**Task details**
From the material below, return every line that includes "const".

**Data supplied**
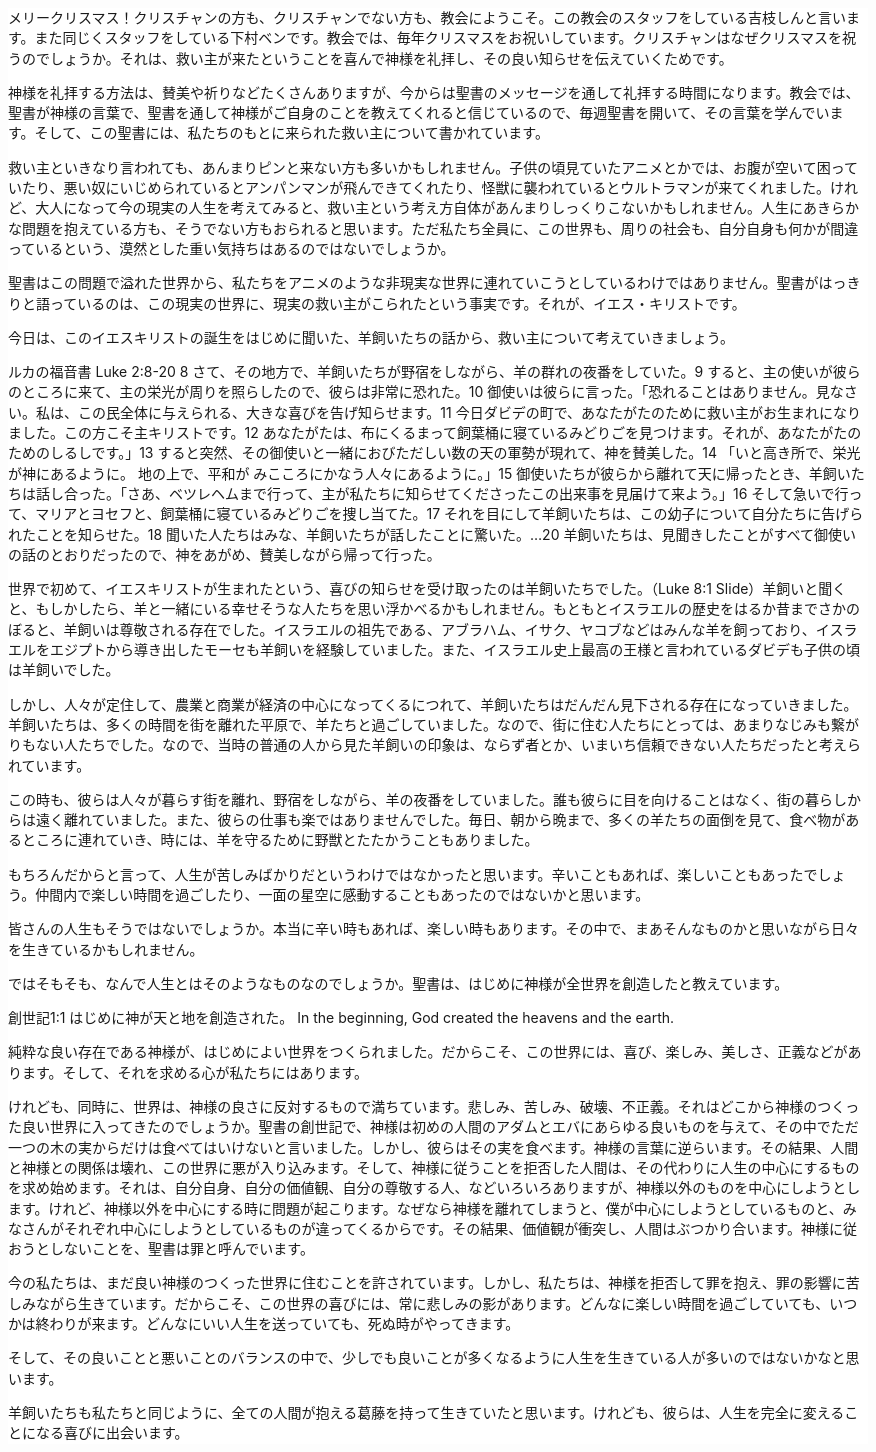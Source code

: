 メリークリスマス！クリスチャンの方も、クリスチャンでない方も、教会にようこそ。この教会のスタッフをしている吉枝しんと言います。また同じくスタッフをしている下村ベンです。教会では、毎年クリスマスをお祝いしています。クリスチャンはなぜクリスマスを祝うのでしょうか。それは、救い主が来たということを喜んで神様を礼拝し、その良い知らせを伝えていくためです。

神様を礼拝する方法は、賛美や祈りなどたくさんありますが、今からは聖書のメッセージを通して礼拝する時間になります。教会では、聖書が神様の言葉で、聖書を通して神様がご自身のことを教えてくれると信じているので、毎週聖書を開いて、その言葉を学んでいます。そして、この聖書には、私たちのもとに来られた救い主について書かれています。

救い主といきなり言われても、あんまりピンと来ない方も多いかもしれません。子供の頃見ていたアニメとかでは、お腹が空いて困っていたり、悪い奴にいじめられているとアンパンマンが飛んできてくれたり、怪獣に襲われているとウルトラマンが来てくれました。けれど、大人になって今の現実の人生を考えてみると、救い主という考え方自体があんまりしっくりこないかもしれません。人生にあきらかな問題を抱えている方も、そうでない方もおられると思います。ただ私たち全員に、この世界も、周りの社会も、自分自身も何かが間違っているという、漠然とした重い気持ちはあるのではないでしょうか。

聖書はこの問題で溢れた世界から、私たちをアニメのような非現実な世界に連れていこうとしているわけではありません。聖書がはっきりと語っているのは、この現実の世界に、現実の救い主がこられたという事実です。それが、イエス・キリストです。

今日は、このイエスキリストの誕生をはじめに聞いた、羊飼いたちの話から、救い主について考えていきましょう。

ルカの福音書 Luke 2:8-20 
8 さて、その地方で、羊飼いたちが野宿をしながら、羊の群れの夜番をしていた。9 すると、主の使いが彼らのところに来て、主の栄光が周りを照らしたので、彼らは非常に恐れた。10 御使いは彼らに言った。「恐れることはありません。見なさい。私は、この民全体に与えられる、大きな喜びを告げ知らせます。11 今日ダビデの町で、あなたがたのために救い主がお生まれになりました。この方こそ主キリストです。12 あなたがたは、布にくるまって飼葉桶に寝ているみどりごを見つけます。それが、あなたがたのためのしるしです。」13 すると突然、その御使いと一緒におびただしい数の天の軍勢が現れて、神を賛美した。14 「いと高き所で、栄光が神にあるように。   地の上で、平和が   みこころにかなう人々にあるように。」15 御使いたちが彼らから離れて天に帰ったとき、羊飼いたちは話し合った。「さあ、ベツレヘムまで行って、主が私たちに知らせてくださったこの出来事を見届けて来よう。」16 そして急いで行って、マリアとヨセフと、飼葉桶に寝ているみどりごを捜し当てた。17 それを目にして羊飼いたちは、この幼子について自分たちに告げられたことを知らせた。18 聞いた人たちはみな、羊飼いたちが話したことに驚いた。…20 羊飼いたちは、見聞きしたことがすべて御使いの話のとおりだったので、神をあがめ、賛美しながら帰って行った。

世界で初めて、イエスキリストが生まれたという、喜びの知らせを受け取ったのは羊飼いたちでした。（Luke 8:1 Slide）羊飼いと聞くと、もしかしたら、羊と一緒にいる幸せそうな人たちを思い浮かべるかもしれません。もともとイスラエルの歴史をはるか昔までさかのぼると、羊飼いは尊敬される存在でした。イスラエルの祖先である、アブラハム、イサク、ヤコブなどはみんな羊を飼っており、イスラエルをエジプトから導き出したモーセも羊飼いを経験していました。また、イスラエル史上最高の王様と言われているダビデも子供の頃は羊飼いでした。

しかし、人々が定住して、農業と商業が経済の中心になってくるにつれて、羊飼いたちはだんだん見下される存在になっていきました。羊飼いたちは、多くの時間を街を離れた平原で、羊たちと過ごしていました。なので、街に住む人たちにとっては、あまりなじみも繋がりもない人たちでした。なので、当時の普通の人から見た羊飼いの印象は、ならず者とか、いまいち信頼できない人たちだったと考えられています。

この時も、彼らは人々が暮らす街を離れ、野宿をしながら、羊の夜番をしていました。誰も彼らに目を向けることはなく、街の暮らしからは遠く離れていました。また、彼らの仕事も楽ではありませんでした。毎日、朝から晩まで、多くの羊たちの面倒を見て、食べ物があるところに連れていき、時には、羊を守るために野獣とたたかうこともありました。

もちろんだからと言って、人生が苦しみばかりだというわけではなかったと思います。辛いこともあれば、楽しいこともあったでしょう。仲間内で楽しい時間を過ごしたり、一面の星空に感動することもあったのではないかと思います。

皆さんの人生もそうではないでしょうか。本当に辛い時もあれば、楽しい時もあります。その中で、まあそんなものかと思いながら日々を生きているかもしれません。

ではそもそも、なんで人生とはそのようなものなのでしょうか。聖書は、はじめに神様が全世界を創造したと教えています。

創世記1:1
はじめに神が天と地を創造された。
 In the beginning, God created the heavens and the earth.

純粋な良い存在である神様が、はじめによい世界をつくられました。だからこそ、この世界には、喜び、楽しみ、美しさ、正義などがあります。そして、それを求める心が私たちにはあります。

けれども、同時に、世界は、神様の良さに反対するもので満ちています。悲しみ、苦しみ、破壊、不正義。それはどこから神様のつくった良い世界に入ってきたのでしょうか。聖書の創世記で、神様は初めの人間のアダムとエバにあらゆる良いものを与えて、その中でただ一つの木の実からだけは食べてはいけないと言いました。しかし、彼らはその実を食べます。神様の言葉に逆らいます。その結果、人間と神様との関係は壊れ、この世界に悪が入り込みます。そして、神様に従うことを拒否した人間は、その代わりに人生の中心にするものを求め始めます。それは、自分自身、自分の価値観、自分の尊敬する人、などいろいろありますが、神様以外のものを中心にしようとします。けれど、神様以外を中心にする時に問題が起こります。なぜなら神様を離れてしまうと、僕が中心にしようとしているものと、みなさんがそれぞれ中心にしようとしているものが違ってくるからです。その結果、価値観が衝突し、人間はぶつかり合います。神様に従おうとしないことを、聖書は罪と呼んでいます。

今の私たちは、まだ良い神様のつくった世界に住むことを許されています。しかし、私たちは、神様を拒否して罪を抱え、罪の影響に苦しみながら生きています。だからこそ、この世界の喜びには、常に悲しみの影があります。どんなに楽しい時間を過ごしていても、いつかは終わりが来ます。どんなにいい人生を送っていても、死ぬ時がやってきます。

そして、その良いことと悪いことのバランスの中で、少しでも良いことが多くなるように人生を生きている人が多いのではないかなと思います。

羊飼いたちも私たちと同じように、全ての人間が抱える葛藤を持って生きていたと思います。けれども、彼らは、人生を完全に変えることになる喜びに出会います。
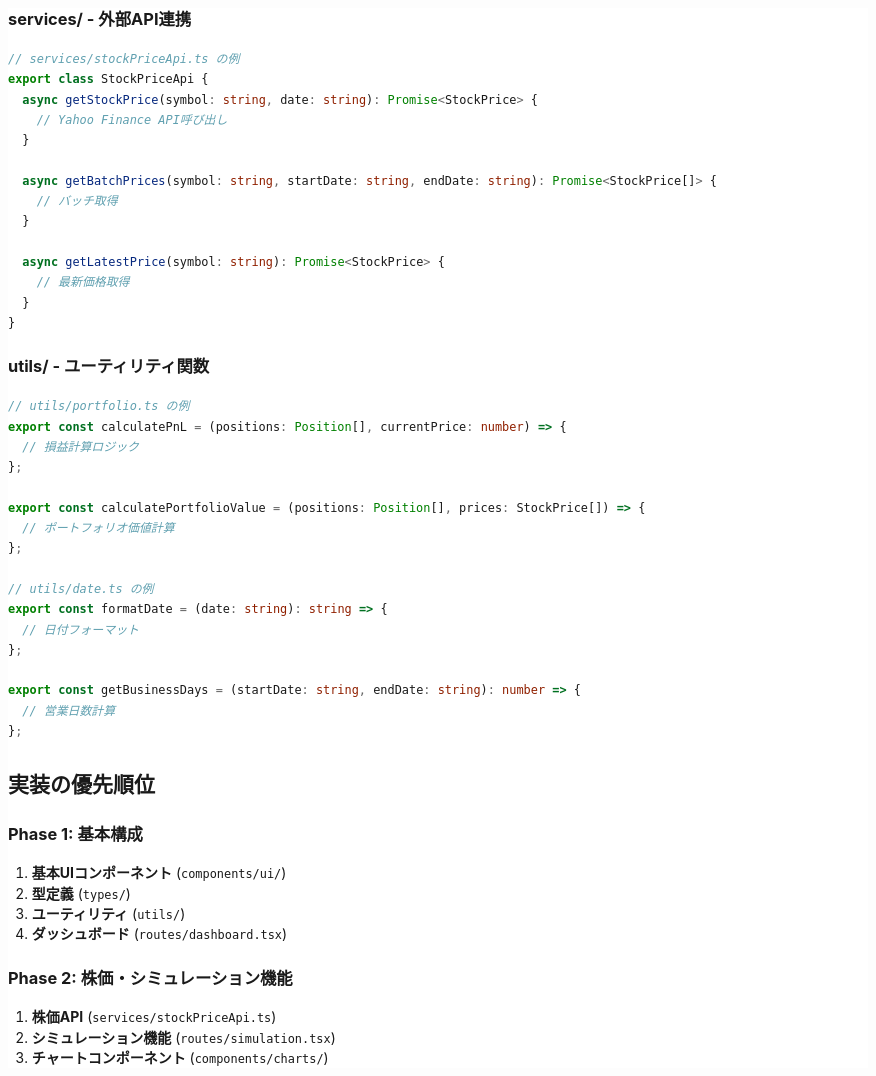 ### services/ - 外部API連携
```typescript
// services/stockPriceApi.ts の例
export class StockPriceApi {
  async getStockPrice(symbol: string, date: string): Promise<StockPrice> {
    // Yahoo Finance API呼び出し
  }
  
  async getBatchPrices(symbol: string, startDate: string, endDate: string): Promise<StockPrice[]> {
    // バッチ取得
  }
  
  async getLatestPrice(symbol: string): Promise<StockPrice> {
    // 最新価格取得
  }
}
```

### utils/ - ユーティリティ関数
```typescript
// utils/portfolio.ts の例
export const calculatePnL = (positions: Position[], currentPrice: number) => {
  // 損益計算ロジック
};

export const calculatePortfolioValue = (positions: Position[], prices: StockPrice[]) => {
  // ポートフォリオ価値計算
};

// utils/date.ts の例
export const formatDate = (date: string): string => {
  // 日付フォーマット
};

export const getBusinessDays = (startDate: string, endDate: string): number => {
  // 営業日数計算
};
```

## 実装の優先順位

### Phase 1: 基本構成
1. **基本UIコンポーネント** (`components/ui/`)
2. **型定義** (`types/`)
3. **ユーティリティ** (`utils/`)
4. **ダッシュボード** (`routes/dashboard.tsx`)

### Phase 2: 株価・シミュレーション機能
1. **株価API** (`services/stockPriceApi.ts`)
2. **シミュレーション機能** (`routes/simulation.tsx`)
3. **チャートコンポーネント** (`components/charts/`)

**Exercise answer**
export const calculatePnL = (positions: Position[], currentPrice: number) => {
export const calculatePortfolioValue = (positions: Position[], prices: StockPrice[]) => {
export const formatDate = (date: string): string => {
export const getBusinessDays = (startDate: string, endDate: string): number => {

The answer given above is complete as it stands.